### WHAT THIS TASK INVOLVES
Sift the material for lines containing "begin", and return them.

### RECORDS SHOWN
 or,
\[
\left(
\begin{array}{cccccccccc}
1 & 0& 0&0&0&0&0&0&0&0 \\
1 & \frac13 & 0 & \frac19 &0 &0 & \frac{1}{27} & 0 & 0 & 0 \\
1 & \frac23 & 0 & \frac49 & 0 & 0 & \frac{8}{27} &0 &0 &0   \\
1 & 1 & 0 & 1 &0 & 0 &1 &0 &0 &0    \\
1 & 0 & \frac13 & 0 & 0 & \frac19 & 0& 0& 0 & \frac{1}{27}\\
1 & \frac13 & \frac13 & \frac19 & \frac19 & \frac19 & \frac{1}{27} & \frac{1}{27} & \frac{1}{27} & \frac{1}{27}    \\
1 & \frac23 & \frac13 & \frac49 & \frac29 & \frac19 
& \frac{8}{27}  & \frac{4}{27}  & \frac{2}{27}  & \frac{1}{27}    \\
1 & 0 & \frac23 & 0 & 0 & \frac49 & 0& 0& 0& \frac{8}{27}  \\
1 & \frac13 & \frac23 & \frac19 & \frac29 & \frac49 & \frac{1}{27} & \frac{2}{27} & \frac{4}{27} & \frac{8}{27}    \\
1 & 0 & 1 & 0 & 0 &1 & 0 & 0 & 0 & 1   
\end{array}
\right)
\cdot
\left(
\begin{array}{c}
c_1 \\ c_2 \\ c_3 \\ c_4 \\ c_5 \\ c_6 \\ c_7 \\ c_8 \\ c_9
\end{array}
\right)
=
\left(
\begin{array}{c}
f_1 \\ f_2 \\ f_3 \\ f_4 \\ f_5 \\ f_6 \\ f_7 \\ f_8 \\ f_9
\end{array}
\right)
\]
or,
* * *
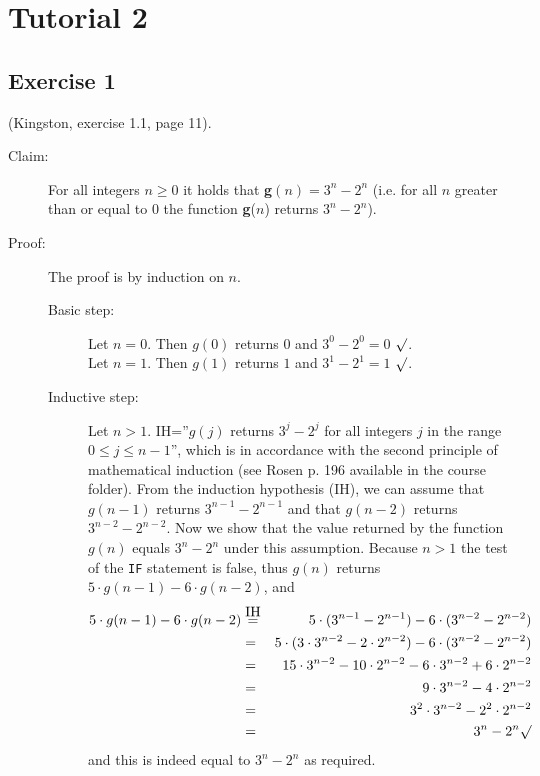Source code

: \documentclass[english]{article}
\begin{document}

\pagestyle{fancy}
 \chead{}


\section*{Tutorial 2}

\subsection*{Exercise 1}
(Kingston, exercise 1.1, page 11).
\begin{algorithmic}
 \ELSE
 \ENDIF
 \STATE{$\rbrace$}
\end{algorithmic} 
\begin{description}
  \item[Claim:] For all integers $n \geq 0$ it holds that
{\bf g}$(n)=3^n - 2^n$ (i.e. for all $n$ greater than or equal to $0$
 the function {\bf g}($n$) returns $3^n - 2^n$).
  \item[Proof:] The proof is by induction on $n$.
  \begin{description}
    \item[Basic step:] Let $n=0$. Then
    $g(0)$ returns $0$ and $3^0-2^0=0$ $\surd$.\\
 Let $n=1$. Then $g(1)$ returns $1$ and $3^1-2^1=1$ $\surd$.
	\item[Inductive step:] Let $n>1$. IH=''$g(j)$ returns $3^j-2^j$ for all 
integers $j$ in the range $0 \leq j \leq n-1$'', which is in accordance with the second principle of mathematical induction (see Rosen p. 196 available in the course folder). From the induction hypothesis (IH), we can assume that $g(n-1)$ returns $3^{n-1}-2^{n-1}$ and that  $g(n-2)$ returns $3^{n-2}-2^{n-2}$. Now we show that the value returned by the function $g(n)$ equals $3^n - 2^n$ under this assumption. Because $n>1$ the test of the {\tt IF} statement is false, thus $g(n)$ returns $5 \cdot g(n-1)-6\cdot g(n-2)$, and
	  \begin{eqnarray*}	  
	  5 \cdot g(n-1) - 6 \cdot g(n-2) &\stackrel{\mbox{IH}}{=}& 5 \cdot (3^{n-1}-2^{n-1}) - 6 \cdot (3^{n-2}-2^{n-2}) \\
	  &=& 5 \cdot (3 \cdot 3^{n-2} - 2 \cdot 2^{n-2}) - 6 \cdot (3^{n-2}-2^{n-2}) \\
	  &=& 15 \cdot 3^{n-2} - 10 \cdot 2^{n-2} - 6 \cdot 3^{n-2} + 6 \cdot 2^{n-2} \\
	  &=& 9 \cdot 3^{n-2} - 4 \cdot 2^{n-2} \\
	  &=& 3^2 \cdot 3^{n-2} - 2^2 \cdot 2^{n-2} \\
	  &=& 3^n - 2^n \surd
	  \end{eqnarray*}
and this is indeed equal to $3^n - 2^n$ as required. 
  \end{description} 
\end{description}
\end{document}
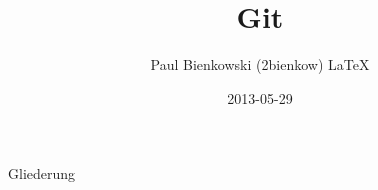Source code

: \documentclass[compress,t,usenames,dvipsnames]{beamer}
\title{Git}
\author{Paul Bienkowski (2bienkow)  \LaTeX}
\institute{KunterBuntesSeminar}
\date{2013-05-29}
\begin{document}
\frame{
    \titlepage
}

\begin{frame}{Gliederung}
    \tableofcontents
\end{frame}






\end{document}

### WRITTEN RESPONSE
\begin{array}{cccccccccc}
\begin{array}{c}
\begin{array}{c}
\begin{document}
\begin{algorithmic}
\begin{description}
  \begin{description}
	  \begin{eqnarray*}	  
\begin{document}
\begin{frame}{Gliederung}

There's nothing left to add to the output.